---------- Data extracts ----------

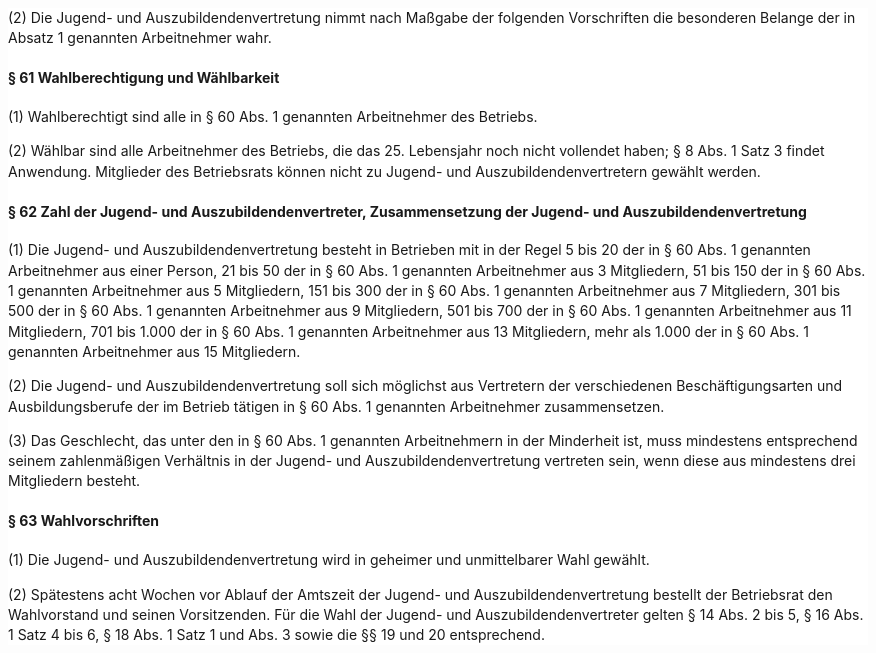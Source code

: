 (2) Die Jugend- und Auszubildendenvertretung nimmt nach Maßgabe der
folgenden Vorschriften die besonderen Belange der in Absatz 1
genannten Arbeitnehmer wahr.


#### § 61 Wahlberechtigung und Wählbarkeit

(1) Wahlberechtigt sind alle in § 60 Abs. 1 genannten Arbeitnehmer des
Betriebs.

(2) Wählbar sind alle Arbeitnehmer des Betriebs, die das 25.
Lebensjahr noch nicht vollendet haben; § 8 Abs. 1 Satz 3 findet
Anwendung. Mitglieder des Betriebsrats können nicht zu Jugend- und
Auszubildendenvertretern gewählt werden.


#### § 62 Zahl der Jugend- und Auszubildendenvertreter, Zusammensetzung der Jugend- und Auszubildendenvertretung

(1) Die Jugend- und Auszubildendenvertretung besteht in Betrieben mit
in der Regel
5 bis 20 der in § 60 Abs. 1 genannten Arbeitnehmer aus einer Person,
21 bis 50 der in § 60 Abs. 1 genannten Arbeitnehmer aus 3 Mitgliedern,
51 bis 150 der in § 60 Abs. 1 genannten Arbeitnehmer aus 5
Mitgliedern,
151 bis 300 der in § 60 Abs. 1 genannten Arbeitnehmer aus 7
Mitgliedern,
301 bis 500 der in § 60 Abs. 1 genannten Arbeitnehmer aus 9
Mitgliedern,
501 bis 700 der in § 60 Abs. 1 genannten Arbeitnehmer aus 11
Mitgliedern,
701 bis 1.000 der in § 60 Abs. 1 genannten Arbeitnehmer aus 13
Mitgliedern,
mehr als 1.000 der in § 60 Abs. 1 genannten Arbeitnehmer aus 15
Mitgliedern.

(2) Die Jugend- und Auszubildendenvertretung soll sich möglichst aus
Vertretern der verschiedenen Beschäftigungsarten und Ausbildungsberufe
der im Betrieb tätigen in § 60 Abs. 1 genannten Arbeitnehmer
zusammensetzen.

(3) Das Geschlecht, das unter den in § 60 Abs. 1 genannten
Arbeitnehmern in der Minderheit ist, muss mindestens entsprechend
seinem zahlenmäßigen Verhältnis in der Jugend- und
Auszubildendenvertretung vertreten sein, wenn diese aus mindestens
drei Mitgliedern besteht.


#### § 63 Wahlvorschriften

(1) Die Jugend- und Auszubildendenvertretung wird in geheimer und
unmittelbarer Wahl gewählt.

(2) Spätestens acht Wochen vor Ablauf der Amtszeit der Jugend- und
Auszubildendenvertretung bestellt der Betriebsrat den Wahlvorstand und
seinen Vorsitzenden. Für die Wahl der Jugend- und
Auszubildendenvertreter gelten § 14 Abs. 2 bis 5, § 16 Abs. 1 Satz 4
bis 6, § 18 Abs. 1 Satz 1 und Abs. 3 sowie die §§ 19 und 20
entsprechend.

----------
---------- Data extracts ----------

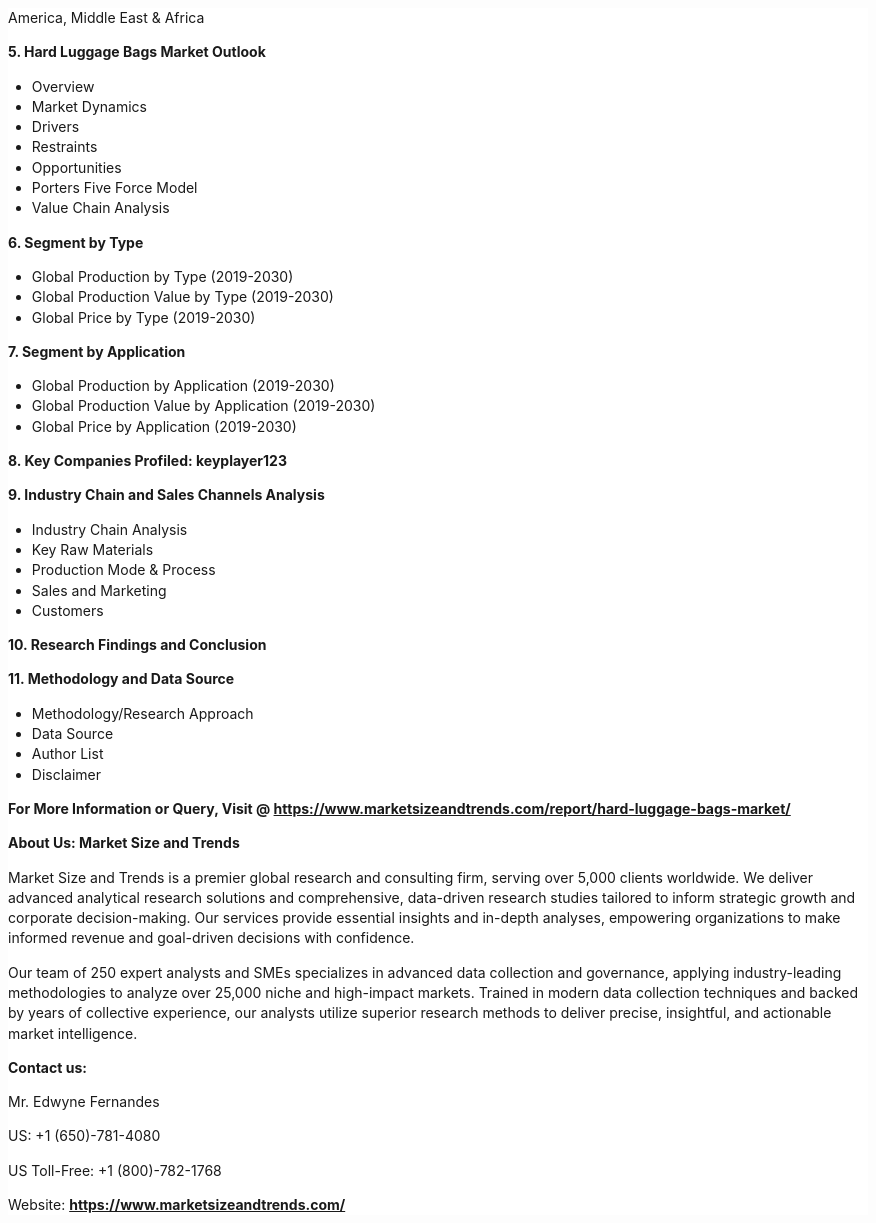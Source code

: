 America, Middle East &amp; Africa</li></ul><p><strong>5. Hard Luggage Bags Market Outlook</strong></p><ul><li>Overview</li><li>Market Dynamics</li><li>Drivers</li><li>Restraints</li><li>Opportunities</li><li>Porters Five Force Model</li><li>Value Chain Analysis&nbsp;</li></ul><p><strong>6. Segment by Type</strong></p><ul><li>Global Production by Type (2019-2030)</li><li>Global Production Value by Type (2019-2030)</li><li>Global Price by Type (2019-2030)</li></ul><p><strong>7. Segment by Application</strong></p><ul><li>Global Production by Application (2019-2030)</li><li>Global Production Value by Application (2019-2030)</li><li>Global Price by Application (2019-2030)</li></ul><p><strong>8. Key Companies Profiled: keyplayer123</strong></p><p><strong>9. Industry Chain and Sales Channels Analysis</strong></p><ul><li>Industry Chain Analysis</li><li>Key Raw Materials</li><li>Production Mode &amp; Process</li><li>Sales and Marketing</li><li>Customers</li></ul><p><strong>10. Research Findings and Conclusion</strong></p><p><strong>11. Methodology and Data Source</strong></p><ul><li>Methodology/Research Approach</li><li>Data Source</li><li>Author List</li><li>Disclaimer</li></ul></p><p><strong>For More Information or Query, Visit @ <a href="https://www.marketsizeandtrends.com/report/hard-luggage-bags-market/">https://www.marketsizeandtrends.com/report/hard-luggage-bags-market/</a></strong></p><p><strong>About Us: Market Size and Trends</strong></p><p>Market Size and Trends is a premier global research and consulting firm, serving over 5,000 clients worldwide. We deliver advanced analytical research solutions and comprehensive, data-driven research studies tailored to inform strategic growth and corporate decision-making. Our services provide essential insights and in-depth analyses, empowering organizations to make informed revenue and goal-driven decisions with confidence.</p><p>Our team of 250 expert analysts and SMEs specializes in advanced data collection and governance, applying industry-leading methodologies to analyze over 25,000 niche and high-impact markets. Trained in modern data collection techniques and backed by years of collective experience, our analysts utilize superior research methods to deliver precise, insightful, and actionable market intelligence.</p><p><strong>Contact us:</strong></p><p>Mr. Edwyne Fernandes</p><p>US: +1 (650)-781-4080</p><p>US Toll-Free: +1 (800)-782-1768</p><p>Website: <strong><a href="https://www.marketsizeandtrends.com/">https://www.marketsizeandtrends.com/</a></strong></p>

----------
---------- Data extracts ----------

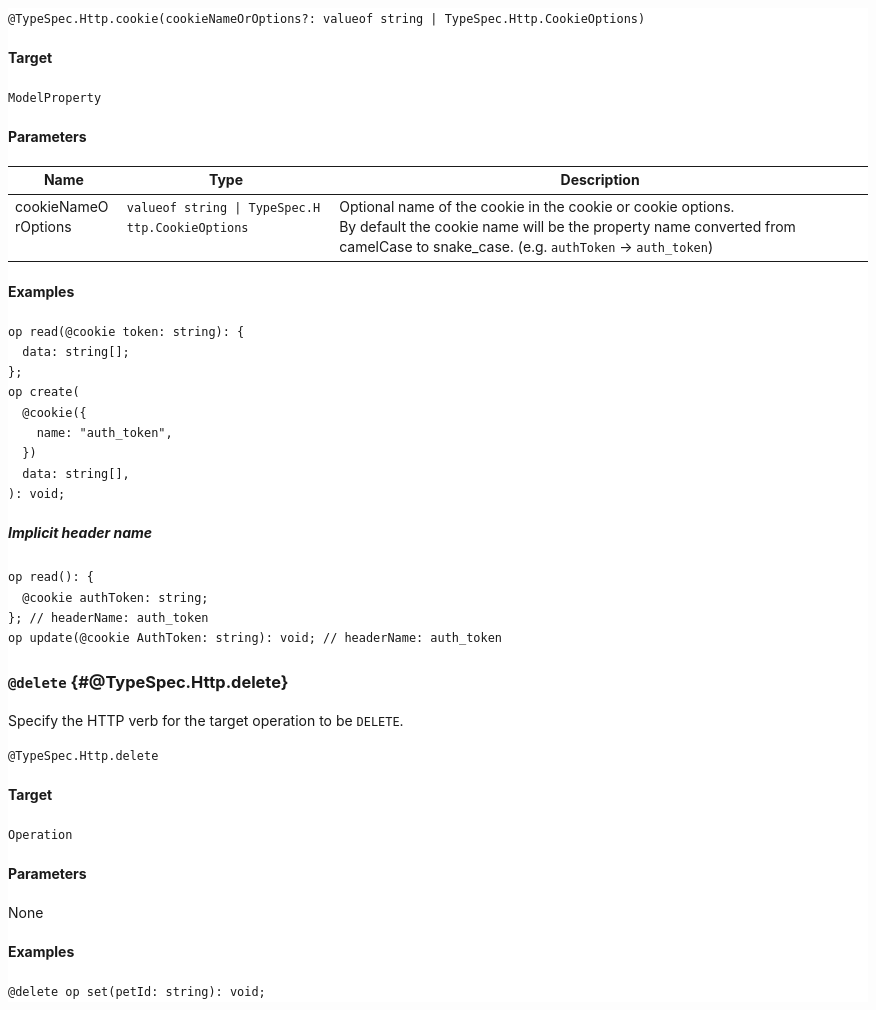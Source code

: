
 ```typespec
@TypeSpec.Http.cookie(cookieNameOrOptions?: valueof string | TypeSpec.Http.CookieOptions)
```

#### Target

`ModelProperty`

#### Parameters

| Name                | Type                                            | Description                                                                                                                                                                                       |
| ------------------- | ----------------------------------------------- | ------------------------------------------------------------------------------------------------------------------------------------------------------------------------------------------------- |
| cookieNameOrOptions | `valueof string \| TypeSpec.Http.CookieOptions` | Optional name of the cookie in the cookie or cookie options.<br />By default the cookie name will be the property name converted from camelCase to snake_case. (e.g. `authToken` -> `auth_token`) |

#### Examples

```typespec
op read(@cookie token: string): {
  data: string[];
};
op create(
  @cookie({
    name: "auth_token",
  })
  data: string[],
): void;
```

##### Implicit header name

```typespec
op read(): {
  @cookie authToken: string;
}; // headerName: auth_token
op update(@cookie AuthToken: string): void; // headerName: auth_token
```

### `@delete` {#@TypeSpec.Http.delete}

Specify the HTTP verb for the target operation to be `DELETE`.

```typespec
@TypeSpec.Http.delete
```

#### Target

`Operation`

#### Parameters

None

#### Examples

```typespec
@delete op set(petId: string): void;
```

----------

After locating the line holding "seinen Vorsitzenden. Für" above, output exactly that line and every line after it through the line holding "entsprechend.". Include nothing else.

seinen Vorsitzenden. Für die Wahl der Jugend- und
Auszubildendenvertreter gelten § 14 Abs. 2 bis 5, § 16 Abs. 1 Satz 4
bis 6, § 18 Abs. 1 Satz 1 und Abs. 3 sowie die §§ 19 und 20
entsprechend.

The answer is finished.